Tim, I would not place your dog in the so-so catagory just because he slipped on a slick floor on an obvious strong entry.


----------



## Tim Martens (Mar 27, 2006)

thanks jeff. while i would tend to agree solely because it's MY dog, it wasn't flawless. the decoy said it was because he slipped, but who knows? there is always the possibility that he balked at everything going on, so i can't put him in the "he did well" category. maybe i'm being hard on the dog, but that's just the way i feel.

my main point in bringing this whole scenario is because, in my opinion, the ability of a dog to bite a man "for real" and environmental/decoy pressure confidence are not mutually inclusive. yes, the ability of a dog to bite a man "for real" is something that all handlers question up to the point their dog actually does it. this is a trait that not all dogs possess. the same can be said for environmental/decoy pressure sensitivity. i don't believe that if a dog can do one, he automatically can do the other. this scenario proved that point...

edit: also for jeff....chalk one up for a "half mouth" biter. call the entry what you will, but once he was on, HE WAS ON. didn't let go under the pressure. so much for full mouth = confidence theory :wink:


----------



## Mike Schoonbrood (Mar 27, 2006)

Post deleted because Tim's being a smartass.


----------



## Tim Martens (Mar 27, 2006)

what did mike say? i don't read his stuff anymore...


----------



## Jeff Oehlsen (Apr 7, 2006)

I miss all the good stuff


----------



## Connie Sutherland (Mar 27, 2006)

Tim Martens said:


> what did mike say? i don't read his stuff anymore...


Then why ask?

Mike, what you said about the half-mouth or full mouth not being the biggest issue -- then do I read it right: a less than full grip that does not adjust in response to pressure is preferable to a grip that starts better but then adjusts when pressured?


----------



## Bob Scott (Mar 30, 2006)

I would think some dogs can sense the difference in it's handler whether it's a street scenario or a "fun" competition.
I like the full mouth bite from a sport perspective. 
Not being LEO, I can only guess that full or short, if the dog stays engaged is all that counts.
The best answer is in the training. A perp is rarely going to fight the dog. As Tim said, a " gimme bite".


----------



## Tim Martens (Mar 27, 2006)

Mike Schoonbrood said:


> Post deleted because Tim's being a smartass.


what a baby...


----------



## Tim Martens (Mar 27, 2006)

Bob Scott said:


> I would think some dogs can sense the difference in it's handler whether it's a street scenario or a "fun" competition.
> I like the full mouth bite from a sport perspective.
> Not being LEO, I can only guess that full or short, if the dog stays engaged is all that counts.
> The best answer is in the training. A perp is rarely going to fight the dog. As Tim said, a " gimme bite".

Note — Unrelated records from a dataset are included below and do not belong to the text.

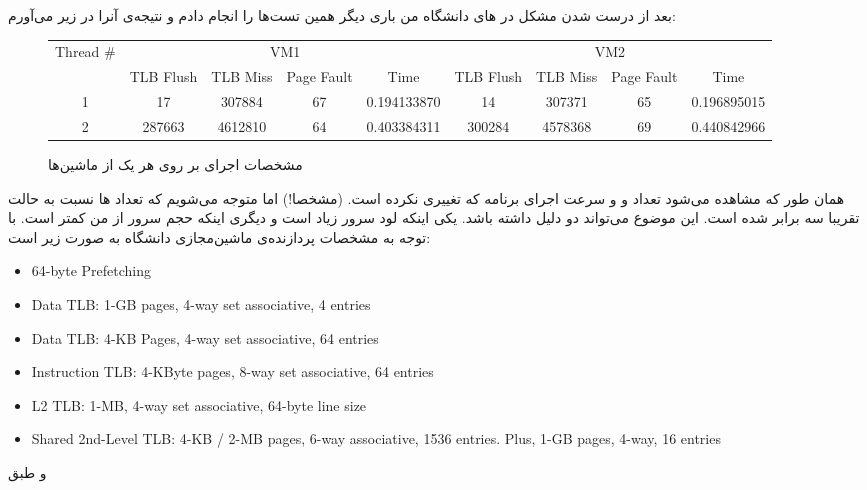 بعد از درست شدن مشکل
در
های
دانشگاه من باری دیگر همین تست‌ها را انجام دادم و نتیجه‌ی آنرا در زیر می‌آورم:
\begin{figure}[H]
    \small
    \centering
    \begin{latin}
    \begin{tabular}{|c|cccc|cccc|}
        \hline
        \multirow{2}{*}{Thread \#} & \multicolumn{4}{|c|}{VM1} & \multicolumn{4}{|c|}{VM2}\\
        & TLB Flush & TLB Miss & Page Fault & Time & TLB Flush & TLB Miss & Page Fault & Time\\
        \hline
        1 & 17&307884&67&0.194133870& 14&307371&65&0.196895015\\
        2 & 287663&4612810&64&0.403384311 & 300284&4578368&69&0.440842966\\
        \hline
    \end{tabular}
    \end{latin}
    \caption{مشخصات اجرای بر روی هر یک از ماشین‌ها}
\end{figure}
همان طور که مشاهده می‌شود تعداد
 و 
و سرعت اجرای برنامه که تغییری نکرده است. (مشخصا!)
اما متوجه می‌شویم که تعداد
ها
نسبت به حالت
تقریبا سه برابر شده است. این موضوع می‌تواند دو دلیل داشته باشد. یکی اینکه لود سرور زیاد است و دیگری
اینکه حجم
سرور از
من کمتر است. با توجه به
مشخصات
پردازنده‌ی ماشین‌مجازی دانشگاه به صورت زیر است:
\begin{latin}
    \begin{itemize}
        \item 64-byte Prefetching
        \item Data TLB: 1-GB pages, 4-way set associative, 4 entries
        \item Data TLB: 4-KB Pages, 4-way set associative, 64 entries
        \item Instruction TLB: 4-KByte pages, 8-way set associative, 64 entries
        \item L2 TLB: 1-MB, 4-way set associative, 64-byte line size
        \item Shared 2nd-Level TLB: 4-KB / 2-MB pages, 6-way associative, 1536 entries. Plus, 1-GB pages, 4-way, 16 entries
    \end{itemize}
\end{latin}
و طبق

believe me, i'd rather my dog have that full mouth bite. it looks prettier and it generally causes less damage on suspects. there is also less possibility of losing the grip when it's deep (more re-grips = more damage), but it isn't so with my dog. as long as he stays in the fight, that's all that really matters...


----------



## Bob Scott (Mar 30, 2006)

Aside from more damage, in the real world, is the shallow bite more apt to get clothes instead of meat?


----------



## Tim Martens (Mar 27, 2006)

Bob Scott said:


> Aside from more damage, in the real world, is the shallow bite more apt to get clothes instead of meat?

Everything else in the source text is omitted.